[Collection entries]
--------------------------------

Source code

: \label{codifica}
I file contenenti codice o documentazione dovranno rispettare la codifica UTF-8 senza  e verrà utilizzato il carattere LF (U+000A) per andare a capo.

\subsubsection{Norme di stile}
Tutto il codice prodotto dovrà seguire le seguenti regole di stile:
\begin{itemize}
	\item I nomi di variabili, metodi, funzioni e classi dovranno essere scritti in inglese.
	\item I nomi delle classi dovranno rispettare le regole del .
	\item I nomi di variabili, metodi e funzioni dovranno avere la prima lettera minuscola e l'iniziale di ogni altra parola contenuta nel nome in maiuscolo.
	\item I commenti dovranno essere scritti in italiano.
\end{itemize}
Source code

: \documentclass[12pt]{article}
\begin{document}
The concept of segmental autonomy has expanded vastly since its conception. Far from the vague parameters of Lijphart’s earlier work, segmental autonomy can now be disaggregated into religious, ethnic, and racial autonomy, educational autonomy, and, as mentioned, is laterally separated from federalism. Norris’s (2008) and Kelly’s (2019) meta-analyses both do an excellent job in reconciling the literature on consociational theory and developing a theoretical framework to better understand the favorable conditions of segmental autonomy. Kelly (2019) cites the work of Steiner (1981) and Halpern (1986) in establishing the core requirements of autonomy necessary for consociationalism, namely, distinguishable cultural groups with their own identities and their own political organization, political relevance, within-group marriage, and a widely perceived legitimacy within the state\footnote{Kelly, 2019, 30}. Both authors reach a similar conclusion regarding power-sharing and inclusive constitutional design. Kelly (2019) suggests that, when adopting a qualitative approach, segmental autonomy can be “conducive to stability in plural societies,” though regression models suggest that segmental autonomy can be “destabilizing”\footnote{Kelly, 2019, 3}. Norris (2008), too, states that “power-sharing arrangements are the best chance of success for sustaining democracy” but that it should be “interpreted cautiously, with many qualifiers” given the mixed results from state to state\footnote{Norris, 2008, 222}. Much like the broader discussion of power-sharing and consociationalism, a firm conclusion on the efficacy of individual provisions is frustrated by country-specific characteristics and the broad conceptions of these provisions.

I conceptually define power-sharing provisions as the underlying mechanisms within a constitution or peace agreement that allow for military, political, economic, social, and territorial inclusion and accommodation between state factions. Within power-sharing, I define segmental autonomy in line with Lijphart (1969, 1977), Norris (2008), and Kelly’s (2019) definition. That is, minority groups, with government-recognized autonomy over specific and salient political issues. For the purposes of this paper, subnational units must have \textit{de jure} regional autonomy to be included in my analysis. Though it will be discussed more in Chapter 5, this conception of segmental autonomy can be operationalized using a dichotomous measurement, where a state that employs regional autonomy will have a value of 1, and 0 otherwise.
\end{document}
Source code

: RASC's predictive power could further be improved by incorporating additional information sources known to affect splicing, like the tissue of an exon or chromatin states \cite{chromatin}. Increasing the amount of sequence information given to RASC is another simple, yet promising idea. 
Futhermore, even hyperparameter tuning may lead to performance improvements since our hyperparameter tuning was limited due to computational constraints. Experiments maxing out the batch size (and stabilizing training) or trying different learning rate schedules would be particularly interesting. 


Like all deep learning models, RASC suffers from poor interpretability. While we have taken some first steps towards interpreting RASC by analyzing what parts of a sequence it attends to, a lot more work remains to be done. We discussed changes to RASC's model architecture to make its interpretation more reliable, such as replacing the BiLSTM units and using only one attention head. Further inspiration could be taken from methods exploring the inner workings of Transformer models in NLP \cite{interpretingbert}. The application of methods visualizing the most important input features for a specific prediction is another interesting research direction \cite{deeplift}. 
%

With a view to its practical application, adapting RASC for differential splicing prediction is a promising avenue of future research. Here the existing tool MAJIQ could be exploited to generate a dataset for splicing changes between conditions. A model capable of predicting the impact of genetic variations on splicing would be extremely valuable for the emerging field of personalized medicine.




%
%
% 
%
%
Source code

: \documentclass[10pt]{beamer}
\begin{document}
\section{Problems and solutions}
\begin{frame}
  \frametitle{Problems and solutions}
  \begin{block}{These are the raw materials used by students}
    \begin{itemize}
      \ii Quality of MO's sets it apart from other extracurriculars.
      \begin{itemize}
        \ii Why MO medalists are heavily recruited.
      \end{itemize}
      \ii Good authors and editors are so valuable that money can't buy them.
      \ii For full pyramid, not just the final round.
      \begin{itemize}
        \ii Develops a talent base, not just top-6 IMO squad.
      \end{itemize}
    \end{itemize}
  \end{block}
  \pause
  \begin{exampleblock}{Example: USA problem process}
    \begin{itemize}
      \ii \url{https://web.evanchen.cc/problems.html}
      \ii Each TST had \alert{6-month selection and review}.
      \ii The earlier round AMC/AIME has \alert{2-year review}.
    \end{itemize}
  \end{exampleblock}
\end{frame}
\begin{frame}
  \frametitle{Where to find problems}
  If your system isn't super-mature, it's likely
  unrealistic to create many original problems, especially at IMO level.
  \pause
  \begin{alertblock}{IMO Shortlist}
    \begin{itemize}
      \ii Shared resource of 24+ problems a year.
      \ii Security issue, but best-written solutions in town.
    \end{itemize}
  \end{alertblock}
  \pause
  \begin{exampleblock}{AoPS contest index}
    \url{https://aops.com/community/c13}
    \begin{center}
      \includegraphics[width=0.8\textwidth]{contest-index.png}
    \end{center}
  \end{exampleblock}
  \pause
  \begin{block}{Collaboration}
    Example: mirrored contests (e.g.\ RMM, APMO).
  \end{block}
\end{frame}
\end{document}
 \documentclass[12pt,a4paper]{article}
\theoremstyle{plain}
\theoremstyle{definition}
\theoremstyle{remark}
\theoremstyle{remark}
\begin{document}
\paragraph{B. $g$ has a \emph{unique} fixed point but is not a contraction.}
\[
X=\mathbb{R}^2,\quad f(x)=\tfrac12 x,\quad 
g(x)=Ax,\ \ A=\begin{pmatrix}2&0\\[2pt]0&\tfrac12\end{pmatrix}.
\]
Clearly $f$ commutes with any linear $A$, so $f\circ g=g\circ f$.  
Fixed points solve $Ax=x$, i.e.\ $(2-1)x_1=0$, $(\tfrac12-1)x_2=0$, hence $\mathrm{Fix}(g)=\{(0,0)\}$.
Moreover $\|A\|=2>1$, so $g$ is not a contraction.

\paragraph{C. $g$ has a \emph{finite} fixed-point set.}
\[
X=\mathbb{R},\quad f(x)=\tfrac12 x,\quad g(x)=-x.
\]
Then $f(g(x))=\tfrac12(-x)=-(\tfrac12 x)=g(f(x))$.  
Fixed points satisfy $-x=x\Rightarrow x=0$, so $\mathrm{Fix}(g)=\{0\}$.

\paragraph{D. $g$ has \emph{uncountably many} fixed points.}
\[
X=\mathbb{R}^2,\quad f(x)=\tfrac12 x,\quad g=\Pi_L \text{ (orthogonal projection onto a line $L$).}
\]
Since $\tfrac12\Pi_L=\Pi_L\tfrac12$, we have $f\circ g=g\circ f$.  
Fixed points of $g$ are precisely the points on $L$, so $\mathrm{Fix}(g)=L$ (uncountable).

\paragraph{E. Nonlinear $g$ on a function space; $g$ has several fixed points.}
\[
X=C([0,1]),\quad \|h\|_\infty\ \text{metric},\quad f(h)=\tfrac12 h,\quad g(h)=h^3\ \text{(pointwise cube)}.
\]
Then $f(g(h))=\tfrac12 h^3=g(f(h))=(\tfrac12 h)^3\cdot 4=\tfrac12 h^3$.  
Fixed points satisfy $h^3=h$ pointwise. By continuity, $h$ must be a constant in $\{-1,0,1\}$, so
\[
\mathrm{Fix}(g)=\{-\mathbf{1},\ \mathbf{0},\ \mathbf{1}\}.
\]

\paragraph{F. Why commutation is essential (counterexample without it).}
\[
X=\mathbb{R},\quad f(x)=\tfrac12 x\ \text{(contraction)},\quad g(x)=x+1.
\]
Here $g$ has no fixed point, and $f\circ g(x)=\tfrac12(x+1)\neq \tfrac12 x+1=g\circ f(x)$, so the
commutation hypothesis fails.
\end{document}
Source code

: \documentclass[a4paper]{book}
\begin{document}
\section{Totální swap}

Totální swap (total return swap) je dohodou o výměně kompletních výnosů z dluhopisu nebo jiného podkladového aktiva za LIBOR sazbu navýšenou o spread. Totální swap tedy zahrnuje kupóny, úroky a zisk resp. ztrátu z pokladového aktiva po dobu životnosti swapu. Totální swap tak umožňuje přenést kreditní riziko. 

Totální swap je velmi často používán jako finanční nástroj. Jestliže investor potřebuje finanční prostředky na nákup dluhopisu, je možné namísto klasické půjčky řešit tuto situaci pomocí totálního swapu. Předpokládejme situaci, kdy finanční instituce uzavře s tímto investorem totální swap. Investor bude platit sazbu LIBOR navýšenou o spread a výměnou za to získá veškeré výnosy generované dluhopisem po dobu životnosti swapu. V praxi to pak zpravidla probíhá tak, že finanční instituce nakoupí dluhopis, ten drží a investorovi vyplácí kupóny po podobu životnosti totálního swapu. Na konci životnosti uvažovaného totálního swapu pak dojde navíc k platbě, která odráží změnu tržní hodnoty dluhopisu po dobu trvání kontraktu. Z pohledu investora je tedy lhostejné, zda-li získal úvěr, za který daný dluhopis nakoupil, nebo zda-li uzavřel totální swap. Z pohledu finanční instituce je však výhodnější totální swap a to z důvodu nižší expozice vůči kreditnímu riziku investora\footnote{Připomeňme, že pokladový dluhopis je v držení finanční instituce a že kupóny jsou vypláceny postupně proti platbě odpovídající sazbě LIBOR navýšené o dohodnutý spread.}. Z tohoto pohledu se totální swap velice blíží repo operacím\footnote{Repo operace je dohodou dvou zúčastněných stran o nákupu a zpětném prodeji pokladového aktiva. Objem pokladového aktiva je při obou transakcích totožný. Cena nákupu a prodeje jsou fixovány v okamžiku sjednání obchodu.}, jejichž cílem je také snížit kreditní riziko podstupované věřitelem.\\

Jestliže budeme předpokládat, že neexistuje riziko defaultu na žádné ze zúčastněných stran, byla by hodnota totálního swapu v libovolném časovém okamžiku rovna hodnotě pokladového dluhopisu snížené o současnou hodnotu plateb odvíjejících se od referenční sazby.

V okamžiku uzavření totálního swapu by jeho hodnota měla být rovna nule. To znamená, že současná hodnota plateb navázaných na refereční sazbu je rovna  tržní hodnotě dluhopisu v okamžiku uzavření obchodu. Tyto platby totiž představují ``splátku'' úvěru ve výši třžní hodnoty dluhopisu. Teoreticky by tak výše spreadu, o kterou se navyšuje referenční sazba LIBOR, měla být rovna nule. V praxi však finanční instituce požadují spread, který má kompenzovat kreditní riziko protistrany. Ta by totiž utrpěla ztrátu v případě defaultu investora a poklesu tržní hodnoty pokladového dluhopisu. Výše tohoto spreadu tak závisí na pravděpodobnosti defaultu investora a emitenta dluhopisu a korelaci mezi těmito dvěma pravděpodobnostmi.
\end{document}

--------------------------------

• **PROBLEM DESCRIPTION**
Return all lines from the data that include the string "circ".

• **EXERCISE SOLUTION**
Clearly $f$ commutes with any linear $A$, so $f\circ g=g\circ f$.  
Since $\tfrac12\Pi_L=\Pi_L\tfrac12$, we have $f\circ g=g\circ f$.  
Here $g$ has no fixed point, and $f\circ g(x)=\tfrac12(x+1)\neq \tfrac12 x+1=g\circ f(x)$, so the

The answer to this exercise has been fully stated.